Business Implications & Contributions
Aside from the statistical fit of our model clients always ask about the business implication. This is usually referred to as sales lift or uplift due to marketing. a.k.a. the contribution. The contribution in our model is the product of adstocked advertising & the it’s coefficient.
Contributioni = bi·f(Advertisingi|αi)
Final Remarks & a Challenge:
You can see now that Marketing Mix Modeling is a business term for regression analysis on transformed variables. Any decent data scientist or statistition can do the job. However, it is important to note that the mix in Marketing Mix refers to the different mediums, media, campaigns or variables and their effects on sales. This is in contrast to mixed effects models, which measure the effect of one variable on many different levels, like DMA level modeling as an example. Mixed effect models can be used instead of multiple regression analysis when dealing with multiple geographies, like DMA’s, but the mixed terms refer to different things and I thought to call out.

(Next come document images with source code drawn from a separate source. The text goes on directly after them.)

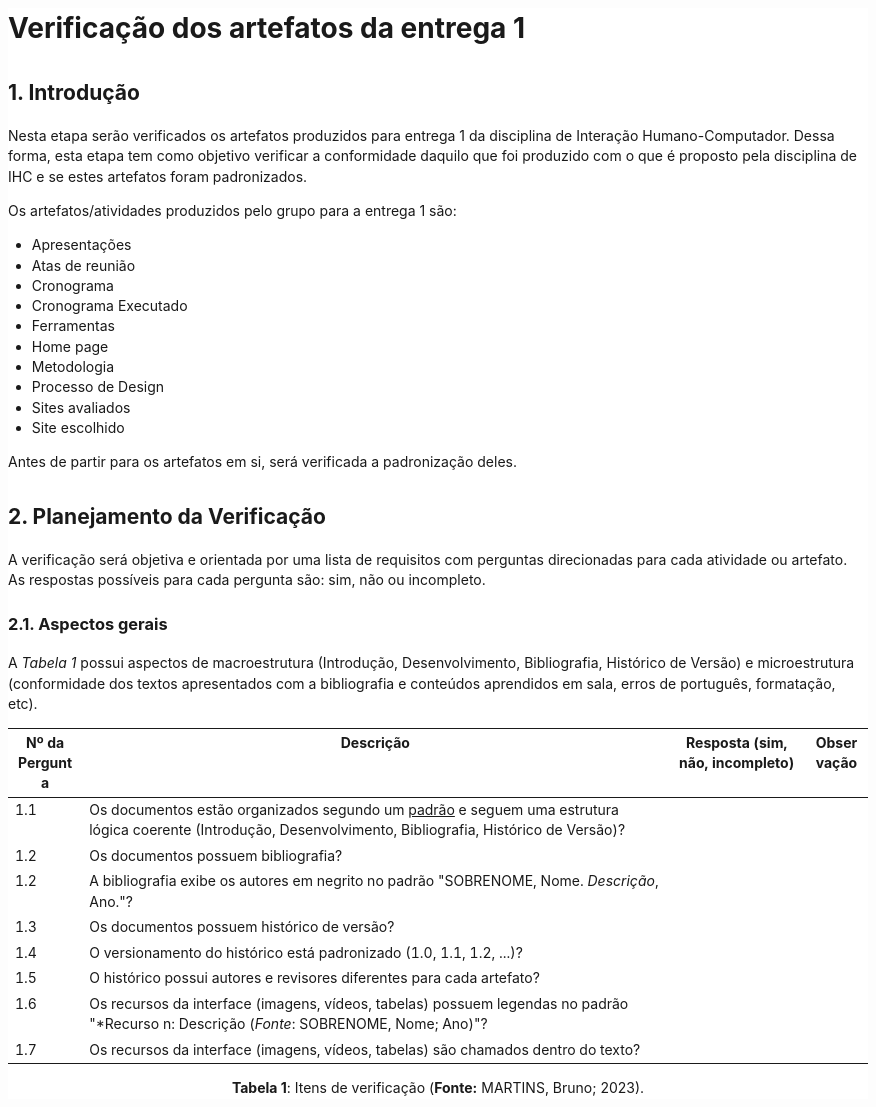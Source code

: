 # Verificação dos artefatos da entrega 1
## 1. Introdução
Nesta etapa serão verificados os artefatos produzidos para entrega 1 da disciplina de Interação Humano-Computador. Dessa forma, esta etapa tem como objetivo verificar a conformidade daquilo que foi produzido com o que é proposto pela disciplina de IHC e se estes artefatos foram padronizados.

Os artefatos/atividades produzidos pelo grupo para a entrega 1 são:

- Apresentações
- Atas de reunião
- Cronograma
- Cronograma Executado
- Ferramentas
- Home page
- Metodologia
- Processo de Design
- Sites avaliados
- Site escolhido
 
Antes de partir para os artefatos em si, será verificada a padronização deles.

## 2. Planejamento da Verificação
A verificação será objetiva e orientada por uma lista de requisitos com perguntas direcionadas para cada atividade ou artefato. As respostas possíveis para cada pergunta são: sim, não ou incompleto.

### 2.1. Aspectos gerais
A *Tabela 1* possui aspectos de macroestrutura (Introdução, Desenvolvimento, Bibliografia, Histórico de Versão) e microestrutura (conformidade dos textos apresentados com a bibliografia e conteúdos aprendidos em sala, erros de português, formatação, etc).

| Nº da Pergunta | Descrição | Resposta (sim, não, incompleto) | Observação |
| --- | --- | --- | --- |
| 1.1 | Os documentos estão organizados segundo um [padrão](../../../manual.md) e seguem uma estrutura lógica coerente (Introdução, Desenvolvimento, Bibliografia, Histórico de Versão)? | | |
| 1.2 | Os documentos possuem bibliografia? | | |
| 1.2 | A bibliografia exibe os autores em negrito no padrão "SOBRENOME, Nome. *Descrição*, Ano."? |
| 1.3 | Os documentos possuem histórico de versão? | | |
| 1.4 | O versionamento do histórico está padronizado (1.0, 1.1, 1.2, ...)? | | |
| 1.5 | O histórico possui autores e revisores diferentes para cada artefato? | | |
| 1.6 | Os recursos da interface (imagens, vídeos, tabelas) possuem legendas no padrão "*Recurso n: Descrição (*Fonte*: SOBRENOME, Nome; Ano)"? | | |
| 1.7 | Os recursos da interface (imagens, vídeos, tabelas) são chamados dentro do texto? | | |

<center>

**Tabela 1**: Itens de verificação (**Fonte:** MARTINS, Bruno; 2023).
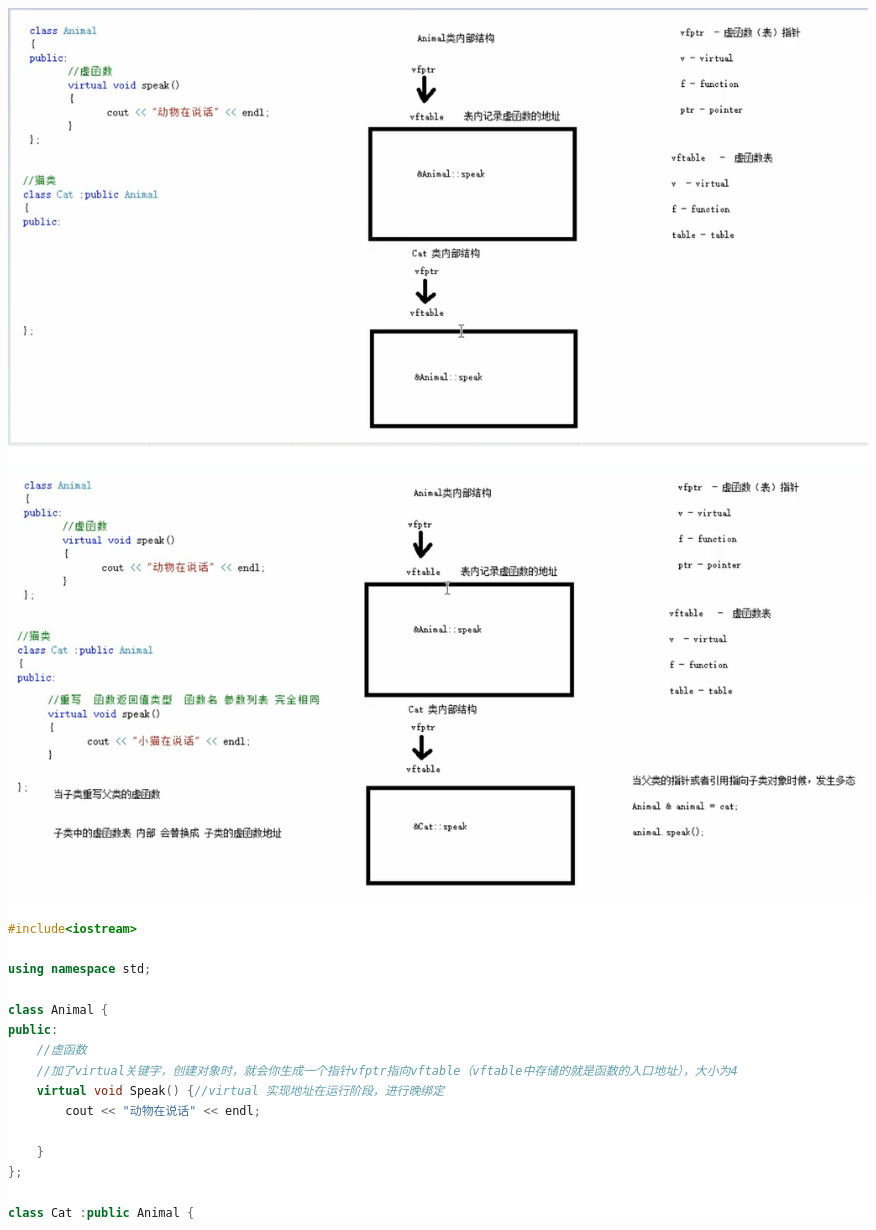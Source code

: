 ![image-20201117213530595](https://raw.githubusercontent.com/wenchenwan/CloudPic/master/img/image-20201117213530595.png)

![image-20201117213600978](https://raw.githubusercontent.com/wenchenwan/CloudPic/master/img/image-20201117213600978.png)

```c++
#include<iostream>

using namespace std;

class Animal {
public:
	//虚函数
	//加了virtual关键字，创建对象时，就会你生成一个指针vfptr指向vftable（vftable中存储的就是函数的入口地址），大小为4
	virtual void Speak() {//virtual 实现地址在运行阶段，进行晚绑定
		cout << "动物在说话" << endl;

	}
};

class Cat :public Animal {
```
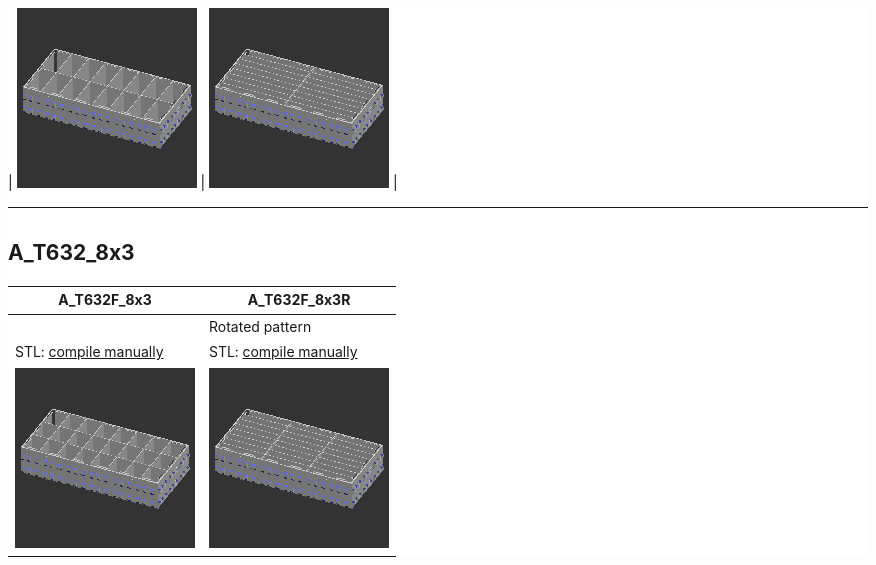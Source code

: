 | ![preview](png/A_T632F_8x2.png) | ![preview](png/A_T632F_8x2R.png) | 


---
## A_T632_8x3
| **A_T632F_8x3** | **A_T632F_8x3R** | 
| --- | --- | 
|  | Rotated pattern | 
| STL: [compile manually](https://github.com/CZDanol/DNLTray#how-to-compile) | STL: [compile manually](https://github.com/CZDanol/DNLTray#how-to-compile) | 
| ![preview](png/A_T632F_8x3.png) | ![preview](png/A_T632F_8x3R.png) | 
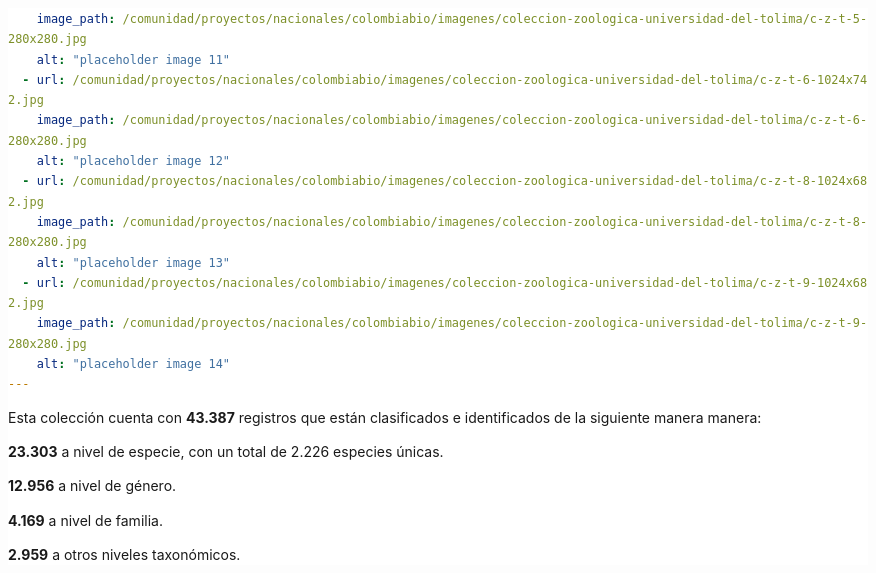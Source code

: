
 ```yaml
    image_path: /comunidad/proyectos/nacionales/colombiabio/imagenes/coleccion-zoologica-universidad-del-tolima/c-z-t-5-280x280.jpg
    alt: "placeholder image 11"
  - url: /comunidad/proyectos/nacionales/colombiabio/imagenes/coleccion-zoologica-universidad-del-tolima/c-z-t-6-1024x742.jpg
    image_path: /comunidad/proyectos/nacionales/colombiabio/imagenes/coleccion-zoologica-universidad-del-tolima/c-z-t-6-280x280.jpg
    alt: "placeholder image 12"
  - url: /comunidad/proyectos/nacionales/colombiabio/imagenes/coleccion-zoologica-universidad-del-tolima/c-z-t-8-1024x682.jpg
    image_path: /comunidad/proyectos/nacionales/colombiabio/imagenes/coleccion-zoologica-universidad-del-tolima/c-z-t-8-280x280.jpg
    alt: "placeholder image 13"
  - url: /comunidad/proyectos/nacionales/colombiabio/imagenes/coleccion-zoologica-universidad-del-tolima/c-z-t-9-1024x682.jpg
    image_path: /comunidad/proyectos/nacionales/colombiabio/imagenes/coleccion-zoologica-universidad-del-tolima/c-z-t-9-280x280.jpg
    alt: "placeholder image 14"
---
```


Esta colección cuenta con <span class="tag is-danger"><b>43.387</b></span> registros que están clasificados e identificados de la siguiente manera manera:

<span class="tag is-danger"><b>23.303</b></span> a nivel de especie, con un total de 2.226 especies únicas.     
  

<span class="tag is-danger"><b>12.956</b></span> a nivel de género.


<span class="tag is-danger"><b>4.169</b></span> a nivel de familia.


<span class="tag is-danger"><b>2.959</b></span> a otros niveles taxonómicos.

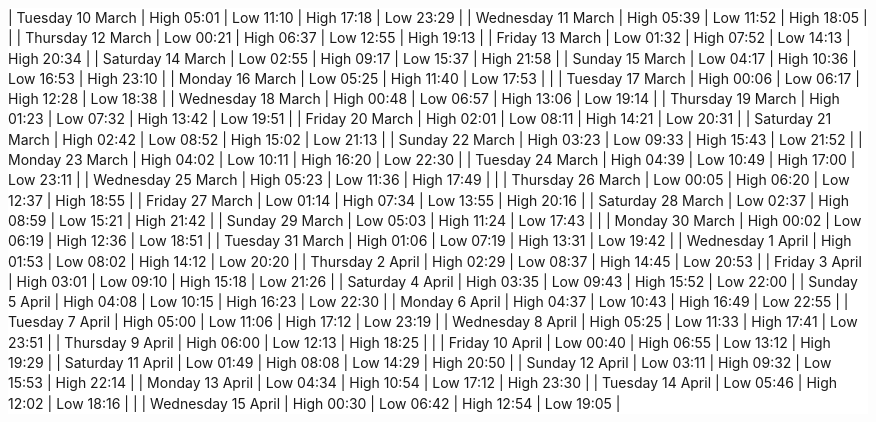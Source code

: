 | Tuesday 10 March | High 05:01 | Low 11:10 | High 17:18 | Low 23:29 | 
| Wednesday 11 March | High 05:39 | Low 11:52 | High 18:05 |  | 
| Thursday 12 March | Low 00:21 | High 06:37 | Low 12:55 | High 19:13 | 
| Friday 13 March | Low 01:32 | High 07:52 | Low 14:13 | High 20:34 | 
| Saturday 14 March | Low 02:55 | High 09:17 | Low 15:37 | High 21:58 | 
| Sunday 15 March | Low 04:17 | High 10:36 | Low 16:53 | High 23:10 | 
| Monday 16 March | Low 05:25 | High 11:40 | Low 17:53 |  | 
| Tuesday 17 March | High 00:06 | Low 06:17 | High 12:28 | Low 18:38 | 
| Wednesday 18 March | High 00:48 | Low 06:57 | High 13:06 | Low 19:14 | 
| Thursday 19 March | High 01:23 | Low 07:32 | High 13:42 | Low 19:51 | 
| Friday 20 March | High 02:01 | Low 08:11 | High 14:21 | Low 20:31 | 
| Saturday 21 March | High 02:42 | Low 08:52 | High 15:02 | Low 21:13 | 
| Sunday 22 March | High 03:23 | Low 09:33 | High 15:43 | Low 21:52 | 
| Monday 23 March | High 04:02 | Low 10:11 | High 16:20 | Low 22:30 | 
| Tuesday 24 March | High 04:39 | Low 10:49 | High 17:00 | Low 23:11 | 
| Wednesday 25 March | High 05:23 | Low 11:36 | High 17:49 |  | 
| Thursday 26 March | Low 00:05 | High 06:20 | Low 12:37 | High 18:55 | 
| Friday 27 March | Low 01:14 | High 07:34 | Low 13:55 | High 20:16 | 
| Saturday 28 March | Low 02:37 | High 08:59 | Low 15:21 | High 21:42 | 
| Sunday 29 March | Low 05:03 | High 11:24 | Low 17:43 |  | 
| Monday 30 March | High 00:02 | Low 06:19 | High 12:36 | Low 18:51 | 
| Tuesday 31 March | High 01:06 | Low 07:19 | High 13:31 | Low 19:42 | 
| Wednesday 1 April | High 01:53 | Low 08:02 | High 14:12 | Low 20:20 | 
| Thursday 2 April | High 02:29 | Low 08:37 | High 14:45 | Low 20:53 | 
| Friday 3 April | High 03:01 | Low 09:10 | High 15:18 | Low 21:26 | 
| Saturday 4 April | High 03:35 | Low 09:43 | High 15:52 | Low 22:00 | 
| Sunday 5 April | High 04:08 | Low 10:15 | High 16:23 | Low 22:30 | 
| Monday 6 April | High 04:37 | Low 10:43 | High 16:49 | Low 22:55 | 
| Tuesday 7 April | High 05:00 | Low 11:06 | High 17:12 | Low 23:19 | 
| Wednesday 8 April | High 05:25 | Low 11:33 | High 17:41 | Low 23:51 | 
| Thursday 9 April | High 06:00 | Low 12:13 | High 18:25 |  | 
| Friday 10 April | Low 00:40 | High 06:55 | Low 13:12 | High 19:29 | 
| Saturday 11 April | Low 01:49 | High 08:08 | Low 14:29 | High 20:50 | 
| Sunday 12 April | Low 03:11 | High 09:32 | Low 15:53 | High 22:14 | 
| Monday 13 April | Low 04:34 | High 10:54 | Low 17:12 | High 23:30 | 
| Tuesday 14 April | Low 05:46 | High 12:02 | Low 18:16 |  | 
| Wednesday 15 April | High 00:30 | Low 06:42 | High 12:54 | Low 19:05 |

The challenge that faces all statistical analyses is data as it is 80% of the work. While that can be taken care of by data personnel, there is still one challenge that escapes many. What adstock rate to give to each advertising variable? This is harder than it sounds and it goes beyond basic statistics. Modelers don’t only have to worry about a particular adstock being statistically valid, but they also have to choose among different adstock rates with different contributions, and all of which are statistically valid as well. One reason for this is that the ultimate consumer MMM results is a human. The model that makes the “most sense” – however that is defined – can trump the most accurate model. HBR has a good article about this problem. My recommendation for such scenarios is to track the model’s fit statistics at each decision points in the modeling process. The modeler or data scientist can then show the decision maker that choosing a higher contribution will make R2 drop from 90% to 70% and leave the final decision to the business users.